Wie viele Stunden sie an ihrem Schätzchen werkelten, bohrten und schraubten, haben Vater und Sohn nicht gezählt. Das Ergebnis allerdings ist ebenso großartig wie ostalgisch. Und das liegt in erster Linie an der Liebe zum Detail, die Röhse Senior und Junior walten ließen. Denn überall begegnet man alten „Bekannten“. Dem Riesenaschenbecher, den Alutürgriffen, den Sprelacartplattenwänden und den Schildern, die in Deutsch, Französisch, Italienisch und natürlich Russisch mitteilen, dass man sich nicht hinauslehnen darf. Der Wagen ist „Mitropa-Rot“ lackiert. RAL 3005, Ehrensache. Das musste extra angemischt werden. Und natürlich hat der Schriftzug Mitropa die Originalschriftart.
Drinnen sitzen an diesem Morgen auch schon ein paar Gäste. Einer davon ist ein ehemaliger DDR-Bahner. „Fast wie das Original“, sagt er mit Kennerblick. Auch die anderen Gäste finden es „cool“ hier. Sie essen Bockwurst. Was sonst?
Platz haben im Wagen übrigens maximal 28 Leute in sechs Nischen und am Tresen. Der ist auch noch fast im Originalzustand. Nur die Technik in der Küche ist natürlich neu. Dort sorgen Peter Röhse und seine Lebensgefährtin und Geschäftsinhaberin Jelena Iwanowa in der Woche fürs leibliche Wohl der Gäste. An den Wochenenden kann man den Wagen samt Personal übrigens auch für Feiern mieten. So der Plan. Vorstellen könnten sie sich auch Events wie Oldtimerbörse oder Flohmarkt rund um den Wagen.
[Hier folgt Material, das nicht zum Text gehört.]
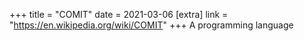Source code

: +++
title = "COMIT"
date = 2021-03-06
[extra]
link = "https://en.wikipedia.org/wiki/COMIT"
+++
A programming language

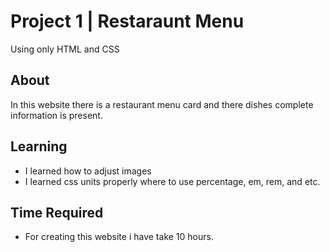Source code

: # Project 1 | Restaraunt Menu
Using only HTML and CSS
## About
In this website there is a restaurant menu card and there dishes complete information is present.
## Learning
- I learned how to adjust images 
- I learned css units properly where to use percentage, em, rem, and etc.
## Time Required
- For creating this website i have take 10 hours.
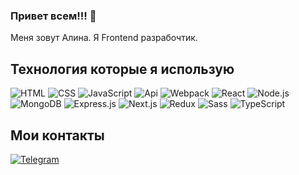 ### Привет всем!!! 👋
Меня зовут Алина. Я Frontend разрабочтик.
## Технология которые я использую
![HTML](https://img.shields.io/badge/-HTML-090909?style=for-the-badge&logo=HTML5)
![CSS](https://img.shields.io/badge/-CSS-090909?style=for-the-badge&logo=css3)
![JavaScript](https://img.shields.io/badge/-JavaScript-090909?style=for-the-badge&logo=JavaScript)
![Api](https://img.shields.io/badge/-Api-090909?style=for-the-badge&logo=)
![Webpack](https://img.shields.io/badge/-Webpack-090909?style=for-the-badge&logo=Webpack)
![React](https://img.shields.io/badge/-React-090909?style=for-the-badge&logo=React)
![Node.js](https://img.shields.io/badge/-Node.js%20-090909?style=for-the-badge&logo=Node.js)
![MongoDB](https://img.shields.io/badge/-MongoDB-090909?style=for-the-badge&logo=MongoDB)
![Express.js](https://img.shields.io/badge/-Express-090909?style=for-the-badge&logo=Express)
![Next.js](https://img.shields.io/badge/-Next.js-090909?style=for-the-badge&logo=Next.js)
![Redux](https://img.shields.io/badge/-Redux-090909?style=for-the-badge&logo=Redux)
![Sass](https://img.shields.io/badge/-Sass-090909?style=for-the-badge&logo=Sass)
![TypeScript](https://img.shields.io/badge/-TypeScript-090909?style=for-the-badge&logo=TypeScript)
## Мои контакты
[![Telegram](https://img.shields.io/badge/-Telegram-090909?style=for-the-badge&logo=Telegram)](https://t.me/Alina_Diakova)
Platz genug ist drumherum auf dem ehemaligen Autohaushof allemal.
Nur das unkaputtbare Mitropageschirr müsse er sich natürlich noch besorgen, sagt Peter Röhse schmunzelnd. „Ein Stammgast bringt sich schon immer seine Original-Mitropatasse mit, wenn er zum Frühstück kommt.“ Damit schmeckt wohl sogar der Kaffee ein bisschen wie Rondo.